## Provided material
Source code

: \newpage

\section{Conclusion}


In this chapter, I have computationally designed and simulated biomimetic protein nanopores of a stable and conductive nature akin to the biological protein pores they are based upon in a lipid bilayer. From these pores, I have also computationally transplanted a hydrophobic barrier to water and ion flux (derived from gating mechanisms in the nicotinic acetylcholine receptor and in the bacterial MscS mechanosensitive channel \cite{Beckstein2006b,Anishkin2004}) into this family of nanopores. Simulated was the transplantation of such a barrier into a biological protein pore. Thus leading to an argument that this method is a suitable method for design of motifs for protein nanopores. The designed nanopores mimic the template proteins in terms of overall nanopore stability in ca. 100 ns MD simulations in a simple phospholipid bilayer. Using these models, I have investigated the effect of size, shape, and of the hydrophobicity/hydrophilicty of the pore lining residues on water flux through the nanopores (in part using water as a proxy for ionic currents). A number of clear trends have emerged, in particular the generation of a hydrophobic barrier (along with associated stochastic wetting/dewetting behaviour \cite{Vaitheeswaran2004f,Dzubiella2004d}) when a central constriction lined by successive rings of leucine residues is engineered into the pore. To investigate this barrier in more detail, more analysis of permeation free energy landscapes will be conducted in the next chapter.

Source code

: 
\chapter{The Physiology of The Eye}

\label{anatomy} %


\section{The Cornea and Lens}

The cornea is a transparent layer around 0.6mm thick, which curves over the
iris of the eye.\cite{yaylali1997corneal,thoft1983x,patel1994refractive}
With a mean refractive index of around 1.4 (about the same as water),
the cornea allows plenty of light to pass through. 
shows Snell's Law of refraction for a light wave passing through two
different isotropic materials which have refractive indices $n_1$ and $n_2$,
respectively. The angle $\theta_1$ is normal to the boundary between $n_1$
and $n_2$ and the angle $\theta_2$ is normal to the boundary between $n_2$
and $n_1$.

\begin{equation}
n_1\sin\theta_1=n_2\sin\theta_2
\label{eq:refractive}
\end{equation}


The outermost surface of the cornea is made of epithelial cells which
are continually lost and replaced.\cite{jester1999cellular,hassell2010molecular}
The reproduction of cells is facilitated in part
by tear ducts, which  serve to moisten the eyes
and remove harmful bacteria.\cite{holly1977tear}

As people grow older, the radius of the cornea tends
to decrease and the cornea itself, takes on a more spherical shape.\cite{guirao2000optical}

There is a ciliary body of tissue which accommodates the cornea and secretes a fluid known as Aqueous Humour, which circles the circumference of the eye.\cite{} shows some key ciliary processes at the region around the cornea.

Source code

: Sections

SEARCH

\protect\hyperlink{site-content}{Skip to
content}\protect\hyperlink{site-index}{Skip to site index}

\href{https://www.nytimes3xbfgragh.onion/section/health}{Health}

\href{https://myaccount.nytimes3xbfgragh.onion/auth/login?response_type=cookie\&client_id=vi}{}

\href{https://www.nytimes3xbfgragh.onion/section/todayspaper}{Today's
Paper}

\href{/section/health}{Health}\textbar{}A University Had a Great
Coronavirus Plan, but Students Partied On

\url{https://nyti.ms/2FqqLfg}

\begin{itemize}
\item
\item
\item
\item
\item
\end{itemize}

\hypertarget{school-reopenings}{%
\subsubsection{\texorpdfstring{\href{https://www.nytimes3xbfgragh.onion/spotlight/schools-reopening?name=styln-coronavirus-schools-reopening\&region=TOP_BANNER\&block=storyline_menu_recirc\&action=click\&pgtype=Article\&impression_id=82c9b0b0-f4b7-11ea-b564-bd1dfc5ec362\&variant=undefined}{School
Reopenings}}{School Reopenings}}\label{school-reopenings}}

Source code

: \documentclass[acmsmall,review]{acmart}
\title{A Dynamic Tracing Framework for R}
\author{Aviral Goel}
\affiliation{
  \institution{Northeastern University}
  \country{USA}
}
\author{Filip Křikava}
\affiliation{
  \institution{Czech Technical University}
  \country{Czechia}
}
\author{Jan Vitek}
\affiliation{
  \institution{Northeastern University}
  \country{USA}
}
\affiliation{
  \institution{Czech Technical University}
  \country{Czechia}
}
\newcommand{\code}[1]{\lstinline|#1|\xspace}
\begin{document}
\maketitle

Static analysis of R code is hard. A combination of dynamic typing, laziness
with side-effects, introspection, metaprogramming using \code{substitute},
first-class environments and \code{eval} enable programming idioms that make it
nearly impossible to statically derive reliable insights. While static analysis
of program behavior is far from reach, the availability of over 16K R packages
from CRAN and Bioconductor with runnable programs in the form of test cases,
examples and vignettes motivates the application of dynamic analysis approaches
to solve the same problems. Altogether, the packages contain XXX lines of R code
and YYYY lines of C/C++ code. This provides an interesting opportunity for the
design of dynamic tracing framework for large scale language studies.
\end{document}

## Problem details
Retype every line of the data, keeping each one exactly as it is.

## Answer to the exercise
Source code

: \newpage

\section{Conclusion}


In this chapter, I have computationally designed and simulated biomimetic protein nanopores of a stable and conductive nature akin to the biological protein pores they are based upon in a lipid bilayer. From these pores, I have also computationally transplanted a hydrophobic barrier to water and ion flux (derived from gating mechanisms in the nicotinic acetylcholine receptor and in the bacterial MscS mechanosensitive channel \cite{Beckstein2006b,Anishkin2004}) into this family of nanopores. Simulated was the transplantation of such a barrier into a biological protein pore. Thus leading to an argument that this method is a suitable method for design of motifs for protein nanopores. The designed nanopores mimic the template proteins in terms of overall nanopore stability in ca. 100 ns MD simulations in a simple phospholipid bilayer. Using these models, I have investigated the effect of size, shape, and of the hydrophobicity/hydrophilicty of the pore lining residues on water flux through the nanopores (in part using water as a proxy for ionic currents). A number of clear trends have emerged, in particular the generation of a hydrophobic barrier (along with associated stochastic wetting/dewetting behaviour \cite{Vaitheeswaran2004f,Dzubiella2004d}) when a central constriction lined by successive rings of leucine residues is engineered into the pore. To investigate this barrier in more detail, more analysis of permeation free energy landscapes will be conducted in the next chapter.

Source code

: 
\chapter{The Physiology of The Eye}

\label{anatomy} %


\section{The Cornea and Lens}

The cornea is a transparent layer around 0.6mm thick, which curves over the
iris of the eye.\cite{yaylali1997corneal,thoft1983x,patel1994refractive}
With a mean refractive index of around 1.4 (about the same as water),
the cornea allows plenty of light to pass through. 
shows Snell's Law of refraction for a light wave passing through two
different isotropic materials which have refractive indices $n_1$ and $n_2$,
respectively. The angle $\theta_1$ is normal to the boundary between $n_1$
and $n_2$ and the angle $\theta_2$ is normal to the boundary between $n_2$
and $n_1$.

\begin{equation}
n_1\sin\theta_1=n_2\sin\theta_2
\label{eq:refractive}
\end{equation}


The outermost surface of the cornea is made of epithelial cells which
are continually lost and replaced.\cite{jester1999cellular,hassell2010molecular}
The reproduction of cells is facilitated in part
by tear ducts, which  serve to moisten the eyes
and remove harmful bacteria.\cite{holly1977tear}

As people grow older, the radius of the cornea tends
to decrease and the cornea itself, takes on a more spherical shape.\cite{guirao2000optical}

There is a ciliary body of tissue which accommodates the cornea and secretes a fluid known as Aqueous Humour, which circles the circumference of the eye.\cite{} shows some key ciliary processes at the region around the cornea.

Source code

: Sections

SEARCH

\protect\hyperlink{site-content}{Skip to
content}\protect\hyperlink{site-index}{Skip to site index}

\href{https://www.nytimes3xbfgragh.onion/section/health}{Health}

\href{https://myaccount.nytimes3xbfgragh.onion/auth/login?response_type=cookie\&client_id=vi}{}

\href{https://www.nytimes3xbfgragh.onion/section/todayspaper}{Today's
Paper}

\href{/section/health}{Health}\textbar{}A University Had a Great
Coronavirus Plan, but Students Partied On

\url{https://nyti.ms/2FqqLfg}

\begin{itemize}
\item
\item
\item
\item
\item
\end{itemize}

\hypertarget{school-reopenings}{%
\subsubsection{\texorpdfstring{\href{https://www.nytimes3xbfgragh.onion/spotlight/schools-reopening?name=styln-coronavirus-schools-reopening\&region=TOP_BANNER\&block=storyline_menu_recirc\&action=click\&pgtype=Article\&impression_id=82c9b0b0-f4b7-11ea-b564-bd1dfc5ec362\&variant=undefined}{School
Reopenings}}{School Reopenings}}\label{school-reopenings}}

Source code

: \documentclass[acmsmall,review]{acmart}
\title{A Dynamic Tracing Framework for R}
\author{Aviral Goel}
\affiliation{
  \institution{Northeastern University}
  \country{USA}
}
\author{Filip Křikava}
\affiliation{
  \institution{Czech Technical University}
  \country{Czechia}
}
\author{Jan Vitek}
\affiliation{
  \institution{Northeastern University}
  \country{USA}
}
\affiliation{
  \institution{Czech Technical University}
  \country{Czechia}
}
\newcommand{\code}[1]{\lstinline|#1|\xspace}
\begin{document}
\maketitle

Static analysis of R code is hard. A combination of dynamic typing, laziness
with side-effects, introspection, metaprogramming using \code{substitute},
first-class environments and \code{eval} enable programming idioms that make it
nearly impossible to statically derive reliable insights. While static analysis
of program behavior is far from reach, the availability of over 16K R packages
from CRAN and Bioconductor with runnable programs in the form of test cases,
examples and vignettes motivates the application of dynamic analysis approaches
to solve the same problems. Altogether, the packages contain XXX lines of R code
and YYYY lines of C/C++ code. This provides an interesting opportunity for the
design of dynamic tracing framework for large scale language studies.
\end{document}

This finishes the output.